Pourtant, on reconnaît la patte de Norman J Warren : il y a beaucoup de bonnes idées, avec une pointe d'amoralité, le réalisateur ne fait pas dans le conventionnel et n'hésite pas à se servir de blasphèmes religieux pour "égayer" son film. (Catholiques s'abstenir).
Les relations entre les personnages sont plus touffues qu'elles n'y paraissent, sans atteindre la "complexité" d'"Alien Prey". En parlant d'"Alien Prey", on constate de nombreux points communs (sans parler de Stephen, qui ressemble à s'y méprendre à Anders Anderson, le playboy extra-terrestre) :
La pointe d'immoralité, bien sûr, mais aussi la propension à filmer certaines scènes sans intérêt de façon soutenue, ou encore de faire vaquer ses héros dans les bois. (Eh oui, c'est parfois d'un romantisme bucolique...)
Le type de configuration des lieux est d'ailleurs le même : une maison isolée dans un bois et quelques personnages centraux. Avouons que cela permet aussi d'alléger grandement le budget d'un film.


satan's slave

Sans vous gâcher le plaisir, la fin à elle seule vaut le détour : surprenante et habile, un retournement viendra récompenser ceux d'entre vous qui garderons leurs paupières ouvertes, et vous apportera une nouvelle compréhension à certains détails subtils du film.

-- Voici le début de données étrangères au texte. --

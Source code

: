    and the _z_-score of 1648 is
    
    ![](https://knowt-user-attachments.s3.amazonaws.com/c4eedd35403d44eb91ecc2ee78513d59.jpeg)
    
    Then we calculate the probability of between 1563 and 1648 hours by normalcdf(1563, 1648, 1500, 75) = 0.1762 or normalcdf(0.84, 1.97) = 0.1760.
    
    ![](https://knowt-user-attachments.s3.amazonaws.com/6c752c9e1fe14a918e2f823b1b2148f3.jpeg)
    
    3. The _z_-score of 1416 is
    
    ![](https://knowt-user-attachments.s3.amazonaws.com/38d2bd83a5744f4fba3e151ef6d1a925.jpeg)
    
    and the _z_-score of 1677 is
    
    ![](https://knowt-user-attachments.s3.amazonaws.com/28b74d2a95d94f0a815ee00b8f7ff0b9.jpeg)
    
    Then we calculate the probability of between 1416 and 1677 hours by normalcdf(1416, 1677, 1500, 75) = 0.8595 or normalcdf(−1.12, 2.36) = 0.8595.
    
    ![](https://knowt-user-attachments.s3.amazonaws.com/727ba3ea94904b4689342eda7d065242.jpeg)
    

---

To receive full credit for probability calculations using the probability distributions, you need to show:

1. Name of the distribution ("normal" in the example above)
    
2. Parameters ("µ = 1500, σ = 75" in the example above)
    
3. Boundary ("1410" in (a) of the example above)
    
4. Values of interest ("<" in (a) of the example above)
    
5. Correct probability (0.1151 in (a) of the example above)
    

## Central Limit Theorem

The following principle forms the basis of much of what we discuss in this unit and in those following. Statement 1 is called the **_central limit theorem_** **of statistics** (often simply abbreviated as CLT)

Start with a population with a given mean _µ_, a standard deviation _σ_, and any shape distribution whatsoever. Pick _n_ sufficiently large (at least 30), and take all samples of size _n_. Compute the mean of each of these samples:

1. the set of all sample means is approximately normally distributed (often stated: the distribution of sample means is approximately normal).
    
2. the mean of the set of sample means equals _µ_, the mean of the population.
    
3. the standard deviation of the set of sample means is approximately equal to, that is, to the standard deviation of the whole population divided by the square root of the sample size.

De ce fait, les longueurs sont aisément pardonnées, on les oublie même pour ne retenir que les bons moments du film. On affiche même un sourire-banane en voyant que... mais chut ! On vous laisse la surprise !!!
Si vous avez envie de voir un bon petit film, qui ne casse pas des briques mais qui est agréable avec des petits pics gores, quelques scènes de rituels sataniques, des filles nues, et une idée finale jouissive, alors allez doucement vers ce premier film réussi de Norman J Warren, auquel on pardonnera des imperfections de jeunesse.